I've not really thought about it from a long distance point of view.


Thanks for your thoughts Rob. You've brought an interesting perspective into the topic.

The pelvis is quite an interesting structure to address when analyzing movement, since it's position affects, and is affected by many other structures. From a movement chain point of view, kinetic chain if you will, the pelvis will achieve a position (tilt) in relation to external  influences: On our skis, the position of the feet, and legs, in relation to the foot brace/plate will influence pelvic tilt, since it is quite a solid base of support.

Foot plate distance, specially in presence of tight hamstrings, and fatigue, may also be  factors that affect pelvic tilt.

Interestingly, based on the "Power circles" concepts, the paddle in the water may also contribute to muscle action happening from the paddle to hip direction, influencing pelvis action.

 Back to pelvic tilt, from the foot brace perspective. This tilt will manifest as either anterior, where the upper rim of the pelvis (iliac crest) will lean forward, towards the bow of the ski, or posterior, with a rearward lean.

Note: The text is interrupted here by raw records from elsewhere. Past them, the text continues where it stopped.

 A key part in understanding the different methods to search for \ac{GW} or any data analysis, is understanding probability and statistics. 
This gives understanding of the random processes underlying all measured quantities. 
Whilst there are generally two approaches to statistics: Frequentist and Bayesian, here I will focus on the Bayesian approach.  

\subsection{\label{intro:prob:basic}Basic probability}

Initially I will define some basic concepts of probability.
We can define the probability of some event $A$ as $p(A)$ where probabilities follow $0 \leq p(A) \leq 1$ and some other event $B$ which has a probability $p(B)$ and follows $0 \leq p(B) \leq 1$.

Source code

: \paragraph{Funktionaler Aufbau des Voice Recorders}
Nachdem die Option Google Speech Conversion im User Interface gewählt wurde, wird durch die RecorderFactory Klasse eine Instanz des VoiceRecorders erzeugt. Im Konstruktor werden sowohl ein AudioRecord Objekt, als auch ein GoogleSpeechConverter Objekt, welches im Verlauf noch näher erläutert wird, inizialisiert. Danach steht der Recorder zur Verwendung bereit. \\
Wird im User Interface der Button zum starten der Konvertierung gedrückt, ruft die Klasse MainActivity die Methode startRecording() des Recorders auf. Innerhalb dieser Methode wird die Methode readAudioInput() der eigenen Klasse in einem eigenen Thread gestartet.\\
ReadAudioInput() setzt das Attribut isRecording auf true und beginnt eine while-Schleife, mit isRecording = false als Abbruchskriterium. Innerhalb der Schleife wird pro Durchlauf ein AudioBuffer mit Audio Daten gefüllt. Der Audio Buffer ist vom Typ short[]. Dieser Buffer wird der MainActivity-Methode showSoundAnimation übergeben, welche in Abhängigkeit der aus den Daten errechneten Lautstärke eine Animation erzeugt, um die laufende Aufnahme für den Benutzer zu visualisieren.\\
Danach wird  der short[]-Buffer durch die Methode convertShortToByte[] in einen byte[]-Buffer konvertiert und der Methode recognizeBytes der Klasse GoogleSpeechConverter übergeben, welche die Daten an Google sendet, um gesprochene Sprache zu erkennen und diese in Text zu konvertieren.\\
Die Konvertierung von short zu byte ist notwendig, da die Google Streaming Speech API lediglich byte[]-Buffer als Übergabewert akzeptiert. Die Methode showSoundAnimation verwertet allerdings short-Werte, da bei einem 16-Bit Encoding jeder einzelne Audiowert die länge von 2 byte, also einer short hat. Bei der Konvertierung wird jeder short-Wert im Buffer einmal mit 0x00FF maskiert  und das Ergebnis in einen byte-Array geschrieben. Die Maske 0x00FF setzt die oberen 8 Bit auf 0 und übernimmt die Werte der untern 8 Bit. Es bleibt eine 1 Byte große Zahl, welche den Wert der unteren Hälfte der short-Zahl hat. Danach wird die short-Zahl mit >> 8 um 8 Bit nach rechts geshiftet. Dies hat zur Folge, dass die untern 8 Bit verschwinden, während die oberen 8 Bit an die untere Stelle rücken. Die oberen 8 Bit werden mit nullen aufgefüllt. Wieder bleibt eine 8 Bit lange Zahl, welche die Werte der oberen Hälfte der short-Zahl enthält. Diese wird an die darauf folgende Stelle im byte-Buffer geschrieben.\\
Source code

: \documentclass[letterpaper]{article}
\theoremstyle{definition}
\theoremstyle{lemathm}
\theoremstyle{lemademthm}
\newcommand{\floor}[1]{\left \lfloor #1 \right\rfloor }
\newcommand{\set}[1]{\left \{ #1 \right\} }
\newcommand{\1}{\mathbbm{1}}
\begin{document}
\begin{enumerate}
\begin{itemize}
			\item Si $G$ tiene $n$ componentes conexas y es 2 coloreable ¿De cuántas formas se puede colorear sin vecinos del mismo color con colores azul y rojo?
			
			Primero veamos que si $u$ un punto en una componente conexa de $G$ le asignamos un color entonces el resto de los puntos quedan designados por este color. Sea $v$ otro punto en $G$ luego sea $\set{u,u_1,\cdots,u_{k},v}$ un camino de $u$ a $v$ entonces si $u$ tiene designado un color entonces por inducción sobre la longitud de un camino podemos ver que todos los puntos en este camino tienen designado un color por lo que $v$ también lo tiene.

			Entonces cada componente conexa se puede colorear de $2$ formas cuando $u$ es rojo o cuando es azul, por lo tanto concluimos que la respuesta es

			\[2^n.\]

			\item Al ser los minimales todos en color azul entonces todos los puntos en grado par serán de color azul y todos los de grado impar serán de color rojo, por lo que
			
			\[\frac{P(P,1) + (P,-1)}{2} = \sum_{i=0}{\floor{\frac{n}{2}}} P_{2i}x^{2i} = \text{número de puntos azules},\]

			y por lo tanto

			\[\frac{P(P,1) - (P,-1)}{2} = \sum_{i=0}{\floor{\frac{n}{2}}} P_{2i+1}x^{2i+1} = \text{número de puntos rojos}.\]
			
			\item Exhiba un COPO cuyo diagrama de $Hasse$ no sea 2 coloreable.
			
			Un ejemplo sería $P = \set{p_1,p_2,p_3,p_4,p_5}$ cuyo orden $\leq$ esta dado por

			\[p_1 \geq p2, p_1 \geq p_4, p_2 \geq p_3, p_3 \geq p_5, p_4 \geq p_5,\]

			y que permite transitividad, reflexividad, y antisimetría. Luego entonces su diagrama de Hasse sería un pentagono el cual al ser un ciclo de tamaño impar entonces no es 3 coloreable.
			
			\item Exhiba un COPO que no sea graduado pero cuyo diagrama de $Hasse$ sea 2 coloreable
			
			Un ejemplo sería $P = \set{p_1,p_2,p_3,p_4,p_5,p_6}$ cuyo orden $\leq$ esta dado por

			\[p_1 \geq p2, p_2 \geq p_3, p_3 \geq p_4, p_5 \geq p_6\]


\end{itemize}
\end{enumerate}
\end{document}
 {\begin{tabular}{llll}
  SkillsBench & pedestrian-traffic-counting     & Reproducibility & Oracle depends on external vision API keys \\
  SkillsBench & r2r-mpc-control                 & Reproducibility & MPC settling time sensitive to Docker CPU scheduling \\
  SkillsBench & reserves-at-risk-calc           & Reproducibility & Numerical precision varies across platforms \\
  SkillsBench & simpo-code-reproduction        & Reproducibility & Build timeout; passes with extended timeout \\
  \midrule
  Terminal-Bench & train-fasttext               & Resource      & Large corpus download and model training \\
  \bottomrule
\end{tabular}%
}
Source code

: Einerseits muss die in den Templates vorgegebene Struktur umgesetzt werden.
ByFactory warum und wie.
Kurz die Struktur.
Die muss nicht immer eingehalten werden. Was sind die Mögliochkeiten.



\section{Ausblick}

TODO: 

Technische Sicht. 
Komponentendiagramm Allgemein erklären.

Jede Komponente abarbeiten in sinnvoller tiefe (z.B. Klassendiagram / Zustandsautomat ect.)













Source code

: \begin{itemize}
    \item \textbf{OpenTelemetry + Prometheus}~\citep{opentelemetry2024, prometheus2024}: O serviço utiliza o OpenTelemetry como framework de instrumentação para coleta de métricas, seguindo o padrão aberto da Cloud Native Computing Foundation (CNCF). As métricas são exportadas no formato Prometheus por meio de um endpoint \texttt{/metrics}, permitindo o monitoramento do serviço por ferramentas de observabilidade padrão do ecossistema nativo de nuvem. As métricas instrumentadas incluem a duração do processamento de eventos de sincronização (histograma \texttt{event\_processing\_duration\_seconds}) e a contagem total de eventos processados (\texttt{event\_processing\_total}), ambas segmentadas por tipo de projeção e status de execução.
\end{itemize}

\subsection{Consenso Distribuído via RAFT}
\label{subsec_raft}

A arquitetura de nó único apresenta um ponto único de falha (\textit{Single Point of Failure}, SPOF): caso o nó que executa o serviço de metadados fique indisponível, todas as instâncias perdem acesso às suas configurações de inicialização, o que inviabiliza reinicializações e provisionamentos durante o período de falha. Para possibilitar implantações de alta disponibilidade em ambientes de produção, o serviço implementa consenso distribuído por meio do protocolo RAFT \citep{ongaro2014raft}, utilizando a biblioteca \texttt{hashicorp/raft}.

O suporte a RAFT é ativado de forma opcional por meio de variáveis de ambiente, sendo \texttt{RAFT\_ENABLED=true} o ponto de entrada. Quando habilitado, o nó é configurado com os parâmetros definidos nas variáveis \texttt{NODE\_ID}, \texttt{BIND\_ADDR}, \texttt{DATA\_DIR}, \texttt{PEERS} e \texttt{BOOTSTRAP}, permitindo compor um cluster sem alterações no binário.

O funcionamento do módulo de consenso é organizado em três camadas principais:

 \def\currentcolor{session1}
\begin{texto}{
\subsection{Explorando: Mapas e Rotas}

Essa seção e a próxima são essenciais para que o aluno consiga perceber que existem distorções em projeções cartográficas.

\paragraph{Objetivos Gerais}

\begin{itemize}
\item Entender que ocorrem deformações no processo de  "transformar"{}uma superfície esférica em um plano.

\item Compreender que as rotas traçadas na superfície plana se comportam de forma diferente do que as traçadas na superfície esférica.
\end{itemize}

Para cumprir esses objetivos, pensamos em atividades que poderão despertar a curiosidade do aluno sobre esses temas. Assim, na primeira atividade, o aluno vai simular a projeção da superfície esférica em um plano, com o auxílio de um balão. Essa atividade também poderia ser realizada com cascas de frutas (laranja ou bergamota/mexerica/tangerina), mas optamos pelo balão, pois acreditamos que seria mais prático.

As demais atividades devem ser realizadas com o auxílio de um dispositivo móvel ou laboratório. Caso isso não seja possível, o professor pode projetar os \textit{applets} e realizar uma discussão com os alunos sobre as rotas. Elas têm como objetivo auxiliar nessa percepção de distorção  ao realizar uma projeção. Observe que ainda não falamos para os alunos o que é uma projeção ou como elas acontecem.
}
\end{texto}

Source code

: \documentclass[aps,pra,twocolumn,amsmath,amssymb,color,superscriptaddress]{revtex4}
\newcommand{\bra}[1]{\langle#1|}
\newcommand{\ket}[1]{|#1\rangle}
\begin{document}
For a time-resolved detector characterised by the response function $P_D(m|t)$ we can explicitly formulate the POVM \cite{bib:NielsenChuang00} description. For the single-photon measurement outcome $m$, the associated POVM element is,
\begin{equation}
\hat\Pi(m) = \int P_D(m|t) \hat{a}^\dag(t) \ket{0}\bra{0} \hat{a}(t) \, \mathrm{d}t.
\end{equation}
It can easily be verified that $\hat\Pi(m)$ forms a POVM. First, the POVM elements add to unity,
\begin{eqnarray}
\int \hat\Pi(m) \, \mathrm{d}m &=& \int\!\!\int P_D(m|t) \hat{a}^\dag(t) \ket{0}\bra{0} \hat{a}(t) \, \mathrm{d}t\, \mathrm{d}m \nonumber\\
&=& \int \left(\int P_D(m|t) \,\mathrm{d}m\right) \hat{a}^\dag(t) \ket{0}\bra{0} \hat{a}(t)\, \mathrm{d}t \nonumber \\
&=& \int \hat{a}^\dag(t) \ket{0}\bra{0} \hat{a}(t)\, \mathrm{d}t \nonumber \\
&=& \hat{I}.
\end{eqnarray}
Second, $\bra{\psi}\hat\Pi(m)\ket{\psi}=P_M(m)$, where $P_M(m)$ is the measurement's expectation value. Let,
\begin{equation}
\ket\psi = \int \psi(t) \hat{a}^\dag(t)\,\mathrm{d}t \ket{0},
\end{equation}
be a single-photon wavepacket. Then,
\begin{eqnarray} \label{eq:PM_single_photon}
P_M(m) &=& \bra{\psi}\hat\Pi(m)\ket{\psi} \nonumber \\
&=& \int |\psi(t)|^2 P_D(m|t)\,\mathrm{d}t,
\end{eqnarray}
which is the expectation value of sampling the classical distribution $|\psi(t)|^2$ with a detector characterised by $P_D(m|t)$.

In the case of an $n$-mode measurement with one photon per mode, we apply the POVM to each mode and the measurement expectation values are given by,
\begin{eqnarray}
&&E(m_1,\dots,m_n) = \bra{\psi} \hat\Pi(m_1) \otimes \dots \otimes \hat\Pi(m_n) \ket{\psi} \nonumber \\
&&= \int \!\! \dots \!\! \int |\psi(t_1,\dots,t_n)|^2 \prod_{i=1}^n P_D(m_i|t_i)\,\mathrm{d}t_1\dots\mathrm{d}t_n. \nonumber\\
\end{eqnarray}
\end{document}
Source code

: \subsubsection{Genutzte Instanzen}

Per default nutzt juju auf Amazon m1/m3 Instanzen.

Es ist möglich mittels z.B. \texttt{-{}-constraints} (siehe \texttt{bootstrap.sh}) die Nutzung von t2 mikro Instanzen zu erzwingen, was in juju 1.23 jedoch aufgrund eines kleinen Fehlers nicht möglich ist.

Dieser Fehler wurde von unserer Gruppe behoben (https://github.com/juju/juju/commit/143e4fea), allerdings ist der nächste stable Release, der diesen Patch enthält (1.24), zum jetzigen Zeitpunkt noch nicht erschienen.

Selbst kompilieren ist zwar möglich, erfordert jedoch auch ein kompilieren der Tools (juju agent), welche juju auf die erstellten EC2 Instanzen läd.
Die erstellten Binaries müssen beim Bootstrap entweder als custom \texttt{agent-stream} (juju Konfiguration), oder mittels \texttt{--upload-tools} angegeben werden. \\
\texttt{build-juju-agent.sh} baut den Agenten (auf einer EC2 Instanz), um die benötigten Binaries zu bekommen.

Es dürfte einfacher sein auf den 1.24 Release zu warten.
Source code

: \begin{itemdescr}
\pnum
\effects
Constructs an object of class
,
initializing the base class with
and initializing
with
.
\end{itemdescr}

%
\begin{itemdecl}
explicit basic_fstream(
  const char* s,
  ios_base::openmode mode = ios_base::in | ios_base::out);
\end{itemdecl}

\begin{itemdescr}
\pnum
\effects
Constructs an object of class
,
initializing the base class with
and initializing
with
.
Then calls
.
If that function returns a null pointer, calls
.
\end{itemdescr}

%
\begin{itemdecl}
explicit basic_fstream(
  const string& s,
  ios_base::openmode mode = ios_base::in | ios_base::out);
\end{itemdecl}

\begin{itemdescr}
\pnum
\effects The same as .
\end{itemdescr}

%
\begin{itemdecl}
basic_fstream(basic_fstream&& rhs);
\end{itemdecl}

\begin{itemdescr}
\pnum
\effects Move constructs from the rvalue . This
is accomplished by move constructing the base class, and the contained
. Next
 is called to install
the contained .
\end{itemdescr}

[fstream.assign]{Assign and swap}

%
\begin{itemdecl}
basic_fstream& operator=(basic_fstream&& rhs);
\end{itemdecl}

Our concerns with pelvic tilt in this topic of discussion are mostly with the posterior lean/tilt. Tight hamstrings and weak lumbar muscles can be significant contributors to posterior pelvic tilt. This tilt may bring about several issues, such as  forward sliding in the bucket, rubbing coccyx, numb legs (sciatic compression), slumped posture, restrained breathing, shoulder impingement, neck pain, etc.

Since contact with the foot brace is fundamental in the forward stroke, and our hips are a massive point of movement synergies related to paddling (rotation) and balance, it does make sense to address hip position/tilt, and strive to achieve a neutral tilt. I believe that looking at our foot plates as a point of reference does make sense whenever addressing our hips position.

All the above being said, we can't forget that individual anatomy, pelvic position awareness and capability, and, bucket shape are factors to consider.

Regards

JD

Simple, not easy.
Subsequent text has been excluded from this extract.